This came up on a Thanksgiving thread, in response to me asking what do you do with chestnut puree? Sounded interesting to me:

I think this is a version of Mount Blanc aux Marrons, which is a delicious chestnut/cream desert.

Daniel Rogov's recipe

Some pipe the chestnut puree onto a meringue base, before topping with whipped cream to simulate the snowy peak.

The easy way is to use tinned chestnut puree, which can be bought for about the same price as raw chestnuts.

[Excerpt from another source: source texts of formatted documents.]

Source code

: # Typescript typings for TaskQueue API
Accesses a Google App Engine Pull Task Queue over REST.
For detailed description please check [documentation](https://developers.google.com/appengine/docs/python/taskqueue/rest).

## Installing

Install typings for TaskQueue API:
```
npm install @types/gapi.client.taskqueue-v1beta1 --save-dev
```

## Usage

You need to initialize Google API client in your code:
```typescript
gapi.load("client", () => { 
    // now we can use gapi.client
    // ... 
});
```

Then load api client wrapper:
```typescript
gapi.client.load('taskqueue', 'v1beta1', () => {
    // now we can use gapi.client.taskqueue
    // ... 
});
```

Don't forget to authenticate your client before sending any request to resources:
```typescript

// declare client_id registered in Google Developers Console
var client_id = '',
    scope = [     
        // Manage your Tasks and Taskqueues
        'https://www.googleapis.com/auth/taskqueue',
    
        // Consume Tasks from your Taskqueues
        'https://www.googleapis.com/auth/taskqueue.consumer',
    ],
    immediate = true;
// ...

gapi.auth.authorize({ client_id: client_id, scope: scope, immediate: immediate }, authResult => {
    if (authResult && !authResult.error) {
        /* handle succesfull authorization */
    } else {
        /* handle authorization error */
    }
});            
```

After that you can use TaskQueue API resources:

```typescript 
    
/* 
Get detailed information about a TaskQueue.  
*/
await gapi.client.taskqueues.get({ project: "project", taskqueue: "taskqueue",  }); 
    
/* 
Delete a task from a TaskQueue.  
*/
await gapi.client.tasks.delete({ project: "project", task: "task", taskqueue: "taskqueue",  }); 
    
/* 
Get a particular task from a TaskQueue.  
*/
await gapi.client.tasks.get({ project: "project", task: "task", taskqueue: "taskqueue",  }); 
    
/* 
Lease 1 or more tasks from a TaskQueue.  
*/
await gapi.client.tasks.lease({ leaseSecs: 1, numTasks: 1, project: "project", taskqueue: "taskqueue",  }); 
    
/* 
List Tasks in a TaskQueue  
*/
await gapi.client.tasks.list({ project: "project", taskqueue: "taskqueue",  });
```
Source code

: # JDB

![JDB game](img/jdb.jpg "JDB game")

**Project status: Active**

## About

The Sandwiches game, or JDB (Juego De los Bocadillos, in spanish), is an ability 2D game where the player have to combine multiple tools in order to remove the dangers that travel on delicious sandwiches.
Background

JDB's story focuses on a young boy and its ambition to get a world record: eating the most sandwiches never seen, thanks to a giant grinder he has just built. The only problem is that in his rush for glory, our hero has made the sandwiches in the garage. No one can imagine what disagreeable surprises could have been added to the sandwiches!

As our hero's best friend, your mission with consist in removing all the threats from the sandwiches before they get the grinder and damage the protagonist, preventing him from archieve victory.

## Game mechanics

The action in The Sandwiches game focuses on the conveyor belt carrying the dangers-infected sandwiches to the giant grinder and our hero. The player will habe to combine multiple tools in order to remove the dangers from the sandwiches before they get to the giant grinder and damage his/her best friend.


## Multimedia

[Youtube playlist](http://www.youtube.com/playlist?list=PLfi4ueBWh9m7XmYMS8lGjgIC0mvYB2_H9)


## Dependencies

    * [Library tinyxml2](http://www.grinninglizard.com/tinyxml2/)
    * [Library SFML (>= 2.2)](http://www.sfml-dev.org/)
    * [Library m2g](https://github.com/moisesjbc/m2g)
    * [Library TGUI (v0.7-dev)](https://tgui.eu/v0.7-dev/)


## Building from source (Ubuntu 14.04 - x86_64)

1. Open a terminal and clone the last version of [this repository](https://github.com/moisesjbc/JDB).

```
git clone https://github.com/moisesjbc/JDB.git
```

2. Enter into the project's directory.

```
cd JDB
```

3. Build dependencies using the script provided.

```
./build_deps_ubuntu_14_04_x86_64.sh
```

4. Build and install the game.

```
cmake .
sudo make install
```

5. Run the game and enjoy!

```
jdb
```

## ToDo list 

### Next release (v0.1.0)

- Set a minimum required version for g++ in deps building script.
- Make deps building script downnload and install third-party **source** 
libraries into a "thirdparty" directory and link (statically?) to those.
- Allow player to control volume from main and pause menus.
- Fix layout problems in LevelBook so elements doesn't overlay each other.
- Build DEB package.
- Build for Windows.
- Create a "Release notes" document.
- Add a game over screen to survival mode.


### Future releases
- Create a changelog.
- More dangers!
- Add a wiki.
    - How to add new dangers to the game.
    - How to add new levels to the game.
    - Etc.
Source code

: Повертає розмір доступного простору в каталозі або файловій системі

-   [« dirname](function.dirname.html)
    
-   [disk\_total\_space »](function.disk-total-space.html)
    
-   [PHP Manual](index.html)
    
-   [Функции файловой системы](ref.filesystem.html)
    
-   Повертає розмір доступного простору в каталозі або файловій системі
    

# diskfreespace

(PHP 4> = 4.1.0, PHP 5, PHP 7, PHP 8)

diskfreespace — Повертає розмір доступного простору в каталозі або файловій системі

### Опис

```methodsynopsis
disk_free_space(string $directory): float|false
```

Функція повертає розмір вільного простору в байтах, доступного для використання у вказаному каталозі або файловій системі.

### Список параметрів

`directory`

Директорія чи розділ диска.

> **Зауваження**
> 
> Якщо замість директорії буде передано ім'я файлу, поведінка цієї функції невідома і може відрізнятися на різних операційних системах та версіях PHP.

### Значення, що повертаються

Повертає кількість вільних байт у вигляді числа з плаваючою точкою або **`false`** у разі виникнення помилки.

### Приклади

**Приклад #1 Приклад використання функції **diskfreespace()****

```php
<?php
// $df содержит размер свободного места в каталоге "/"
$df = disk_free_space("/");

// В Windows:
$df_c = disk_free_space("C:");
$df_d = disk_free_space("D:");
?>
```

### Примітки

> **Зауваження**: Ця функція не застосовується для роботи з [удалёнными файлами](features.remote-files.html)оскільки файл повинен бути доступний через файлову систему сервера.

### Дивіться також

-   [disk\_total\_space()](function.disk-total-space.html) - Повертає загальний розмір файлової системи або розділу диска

In the local supermarket raw chestnuts are £3/kilo (about $2/lb), while Merchant Gourmet brand  tinned Chestnut Puree is £3.41/kilo (say an extra 40c/lb) I'm very happy to pay 40c to avoid the peeling!

All these ideas are making me want to do something savory or savory sweet with chestnuts for the holidays, seems they would be good with lamb me thinks.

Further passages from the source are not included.